Out-Law News | 30 Jul 2021 | 1:01 am | 1 min. read
Japan plans to build its biggest hydrogen plant which will be powered by offshore wind energy.
The plant will be located in northern island of Hokkaido and is part of Japan’s initiative for decarbonisation. It is expected to be operational in 2024 with a capacity to generate 550 tonnes of hydrogen per year equivalent to fuel need of over 10,000 hydrogen-powered cars, according to a report.
The plan involves selling hydrogen in Hokkaido and exporting it to other parts of the nation via a transportation network that may include ports in Kobe and other locations across Japan.

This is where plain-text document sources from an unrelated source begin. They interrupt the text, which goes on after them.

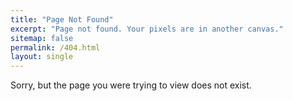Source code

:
 ```yaml
---
title: "Page Not Found"
excerpt: "Page not found. Your pixels are in another canvas."
sitemap: false
permalink: /404.html
layout: single
---
```


Sorry, but the page you were trying to view does not exist.
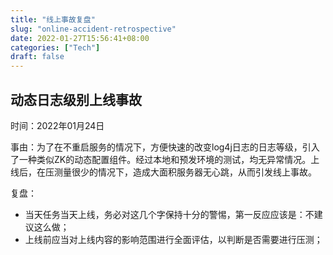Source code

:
 ```yaml
---
title: "线上事故复盘"
slug: "online-accident-retrospective"
date: 2022-01-27T15:56:41+08:00
categories: ["Tech"]
draft: false
---
```


##  动态日志级别上线事故

时间：2022年01月24日

事由：为了在不重启服务的情况下，方便快速的改变log4j日志的日志等级，引入了一种类似ZK的动态配置组件。经过本地和预发环境的测试，均无异常情况。上线后，在压测量很少的情况下，造成大面积服务器无心跳，从而引发线上事故。

复盘：

* 当天任务当天上线，务必对这几个字保持十分的警惕，第一反应应该是：不建议这么做；
* 上线前应当对上线内容的影响范围进行全面评估，以判断是否需要进行压测；

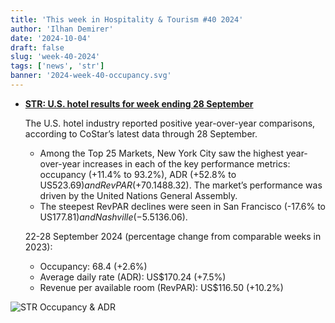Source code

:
 ```yaml
---
title: 'This week in Hospitality & Tourism #40 2024'
author: 'Ilhan Demirer'
date: '2024-10-04'
draft: false
slug: 'week-40-2024'
tags: ['news', 'str']
banner: '2024-week-40-occupancy.svg'
---
```


- **[STR: U.S. hotel results for week ending 28 September](https://str.com/press-release/us-hotel-results-week-ending-28-september)**

  The U.S. hotel industry reported positive year-over-year comparisons, according to CoStar’s latest data through 28 September.

  - Among the Top 25 Markets, New York City saw the highest year-over-year increases in each of the key performance metrics: occupancy (+11.4% to 93.2%), ADR (+52.8% to US$523.69) and RevPAR (+70.1% to US$488.32). The market’s performance was driven by the United Nations General Assembly.
  - The steepest RevPAR declines were seen in San Francisco (-17.6% to US$177.81) and Nashville (-5.5% to US$136.06).

  22-28 September 2024 (percentage change from comparable weeks in 2023):

  - Occupancy: 68.4 (+2.6%)
  - Average daily rate (ADR): US$170.24 (+7.5%)
  - Revenue per available room (RevPAR): US$116.50 (+10.2%)

![STR Occupancy & ADR](/images/blogimages/2024-week-40-occupancy.svg)
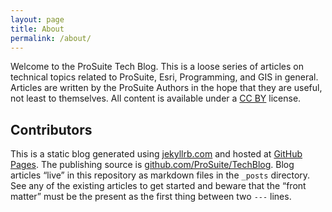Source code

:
 ```yaml
---
layout: page
title: About
permalink: /about/
---
```


Welcome to the ProSuite Tech Blog. This is a loose series
of articles on technical topics related to ProSuite, Esri,
Programming, and GIS in general. Articles are written by
the ProSuite Authors in the hope that they are useful,
not least to themselves. All content is available under
a [CC BY][ccby] license.

## Contributors

This is a static blog generated using [jekyllrb.com][jekyll]
and hosted at [GitHub Pages][ghpages]. The publishing source
is [github.com/ProSuite/TechBlog](https://github.com/ProSuite/TechBlog).
Blog articles “live” in this repository as markdown files
in the `_posts` directory. See any of the existing articles
to get started and beware that the “front matter” must be
the present as the first thing between two `---` lines.

[jekyll]: https://jekyllrb.com/
[ghpages]: https://pages.github.com/
[ccby]: https://creativecommons.org/licenses/by/4.0/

Hydrogen will be converted into energy and stored in batteries to power infrastructure including computer centres, cargo equipment in ports, and refrigerated warehouses.
Hokkaido Electric Power, renewable energy developer Green Power Investment, steel manufacturer Nippon Steel Engineering, and industrial gas provider Air Water are involved in the project.

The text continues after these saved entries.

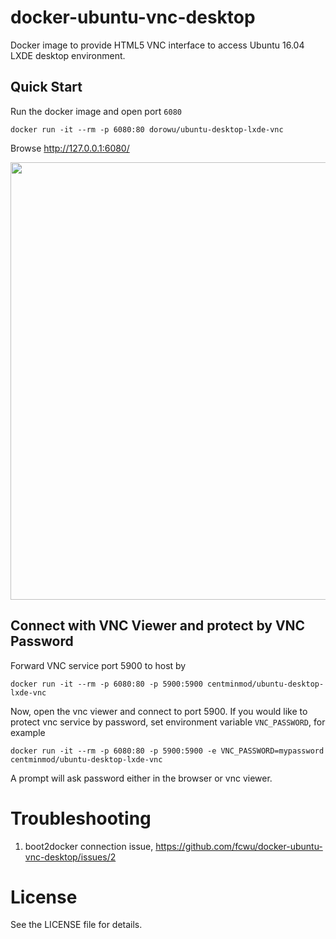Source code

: docker-ubuntu-vnc-desktop
=========================

Docker image to provide HTML5 VNC interface to access Ubuntu 16.04 LXDE desktop environment.

Quick Start
-------------------------

Run the docker image and open port `6080`

```
docker run -it --rm -p 6080:80 dorowu/ubuntu-desktop-lxde-vnc
```

Browse http://127.0.0.1:6080/

<img src="https://raw.github.com/centminmod/docker-ubuntu-vnc-desktop/master/screenshots/lxde.png?v1" width=700/>


Connect with VNC Viewer and protect by VNC Password
------------------

Forward VNC service port 5900 to host by

```
docker run -it --rm -p 6080:80 -p 5900:5900 centminmod/ubuntu-desktop-lxde-vnc
```

Now, open the vnc viewer and connect to port 5900. If you would like to protect vnc service by password, set environment variable `VNC_PASSWORD`, for example

```
docker run -it --rm -p 6080:80 -p 5900:5900 -e VNC_PASSWORD=mypassword centminmod/ubuntu-desktop-lxde-vnc
```

A prompt will ask password either in the browser or vnc viewer.


Troubleshooting
==================

1. boot2docker connection issue, https://github.com/fcwu/docker-ubuntu-vnc-desktop/issues/2


License
==================

See the LICENSE file for details.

Japan launched the green growth strategy in December 2020 aiming to lead the goal of achieving carbon neutrality by 2050 and a positive cycle of economic growth and the environmental protection.

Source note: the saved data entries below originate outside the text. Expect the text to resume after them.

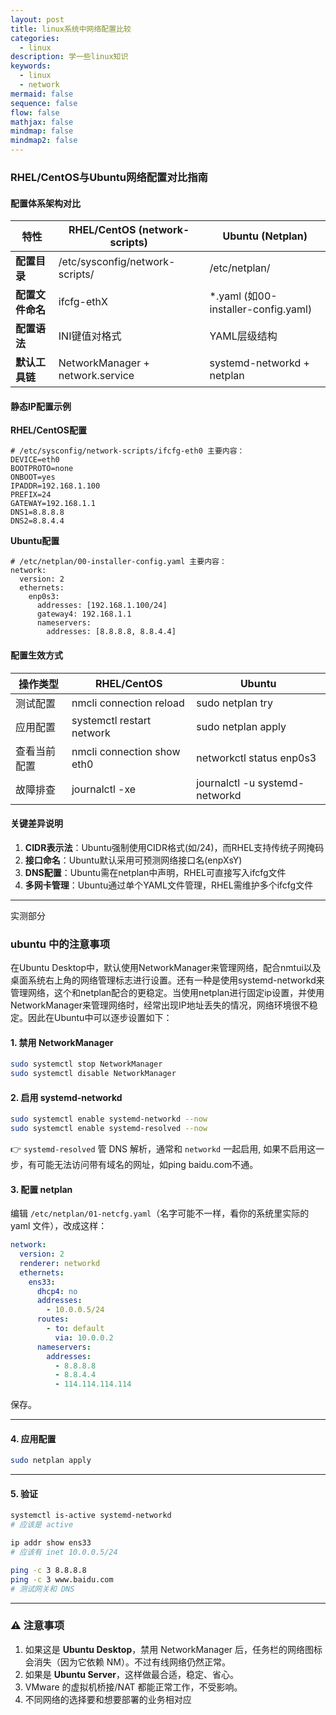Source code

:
 ```yaml
---
layout: post
title: linux系统中网络配置比较
categories:
  - linux
description: 学一些linux知识
keywords:  
  - linux
  - network
mermaid: false
sequence: false
flow: false
mathjax: false
mindmap: false
mindmap2: false
---
```




### **RHEL/CentOS与Ubuntu网络配置对比指南**

#### 配置体系架构对比

| 特性                | RHEL/CentOS (network-scripts)       | Ubuntu (Netplan)                  |
|---------------------|-------------------------------------|-----------------------------------|
| **配置目录**        | /etc/sysconfig/network-scripts/     | /etc/netplan/                     |
| **配置文件命名**    | ifcfg-ethX                          | *.yaml (如00-installer-config.yaml)|
| **配置语法**        | INI键值对格式                       | YAML层级结构                      |
| **默认工具链**      | NetworkManager + network.service    | systemd-networkd + netplan        |

#### 静态IP配置示例

**RHEL/CentOS配置**

```
# /etc/sysconfig/network-scripts/ifcfg-eth0 主要内容：
DEVICE=eth0
BOOTPROTO=none
ONBOOT=yes
IPADDR=192.168.1.100
PREFIX=24
GATEWAY=192.168.1.1
DNS1=8.8.8.8
DNS2=8.8.4.4
```

**Ubuntu配置**

```
# /etc/netplan/00-installer-config.yaml 主要内容：
network:
  version: 2
  ethernets:
    enp0s3:
      addresses: [192.168.1.100/24]
      gateway4: 192.168.1.1
      nameservers:
        addresses: [8.8.8.8, 8.8.4.4]
```

#### 配置生效方式

| 操作类型          | RHEL/CentOS                     | Ubuntu                          |
|-------------------|---------------------------------|---------------------------------|
| 测试配置          | nmcli connection reload         | sudo netplan try                |
| 应用配置          | systemctl restart network       | sudo netplan apply              |
| 查看当前配置      | nmcli connection show eth0      | networkctl status enp0s3        |
| 故障排查          | journalctl -xe                  | journalctl -u systemd-networkd  |

#### 关键差异说明

1. **CIDR表示法**：Ubuntu强制使用CIDR格式(如/24)，而RHEL支持传统子网掩码
2. **接口命名**：Ubuntu默认采用可预测网络接口名(enpXsY)
3. **DNS配置**：Ubuntu需在netplan中声明，RHEL可直接写入ifcfg文件
4. **多网卡管理**：Ubuntu通过单个YAML文件管理，RHEL需维护多个ifcfg文件


---
实测部分

### ubuntu 中的注意事项

在Ubuntu Desktop中，默认使用NetworkManager来管理网络，配合nmtui以及桌面系统右上角的网络管理标志进行设置。还有一种是使用systemd-networkd来管理网络，这个和netplan配合的更稳定。当使用netplan进行固定ip设置，并使用NetworkManager来管理网络时，经常出现IP地址丢失的情况，网络环境很不稳定。因此在Ubuntu中可以逐步设置如下：


#### 1. 禁用 NetworkManager

```bash
sudo systemctl stop NetworkManager
sudo systemctl disable NetworkManager
```

#### 2. 启用 systemd-networkd

```bash
sudo systemctl enable systemd-networkd --now
sudo systemctl enable systemd-resolved --now
```

👉 `systemd-resolved` 管 DNS 解析，通常和 `networkd` 一起启用, 如果不启用这一步，有可能无法访问带有域名的网址，如ping baidu.com不通。


#### 3. 配置 netplan

编辑 `/etc/netplan/01-netcfg.yaml`（名字可能不一样，看你的系统里实际的 yaml 文件），改成这样：

```yaml
network:
  version: 2
  renderer: networkd
  ethernets:
    ens33:
      dhcp4: no
      addresses:
        - 10.0.0.5/24
      routes:
        - to: default
          via: 10.0.0.2
      nameservers:
        addresses:
          - 8.8.8.8
          - 8.8.4.4
          - 114.114.114.114
```

保存。

---

#### 4. 应用配置

```bash
sudo netplan apply
```

---

#### 5. 验证

```bash
systemctl is-active systemd-networkd
# 应该是 active

ip addr show ens33
# 应该有 inet 10.0.0.5/24

ping -c 3 8.8.8.8
ping -c 3 www.baidu.com
# 测试网关和 DNS
```

---

### ⚠️ 注意事项

1. 如果这是 **Ubuntu Desktop**，禁用 NetworkManager 后，任务栏的网络图标会消失（因为它依赖 NM）。不过有线网络仍然正常。
2. 如果是 **Ubuntu Server**，这样做最合适，稳定、省心。
3. VMware 的虚拟机桥接/NAT 都能正常工作，不受影响。
4. 不同网络的选择要和想要部署的业务相对应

According to the plan, Japan aims to bring in 3 million tonnes of hydrogen production capacity by 2030, with the capacity increasing to about 20 million tonnes by 2050. Hydrogen prices are expected to be reduced to 30 yen per standard cubic metre, or less than a third of the current cost by 2020.
John Yeap of Pinsent Masons, the law firm behind Out-Law, said: “Green hydrogen presents an exciting future for the decarbonisation agenda. Given Japan’s offshore wind potential, this project ticks many boxes for Japan’s net zero agenda. However, the project is not without significant challenges. These will include technical and design issues in relation to Japan’s offshore waters, as well as economic considerations with regards the eventual delivered cost of hydrogen. A robust policy framework for supporting green hydrogen that takes into account the cost and benefit to the nation will therefore be important to encourage the commercialisation of the potential of green hydrogen.”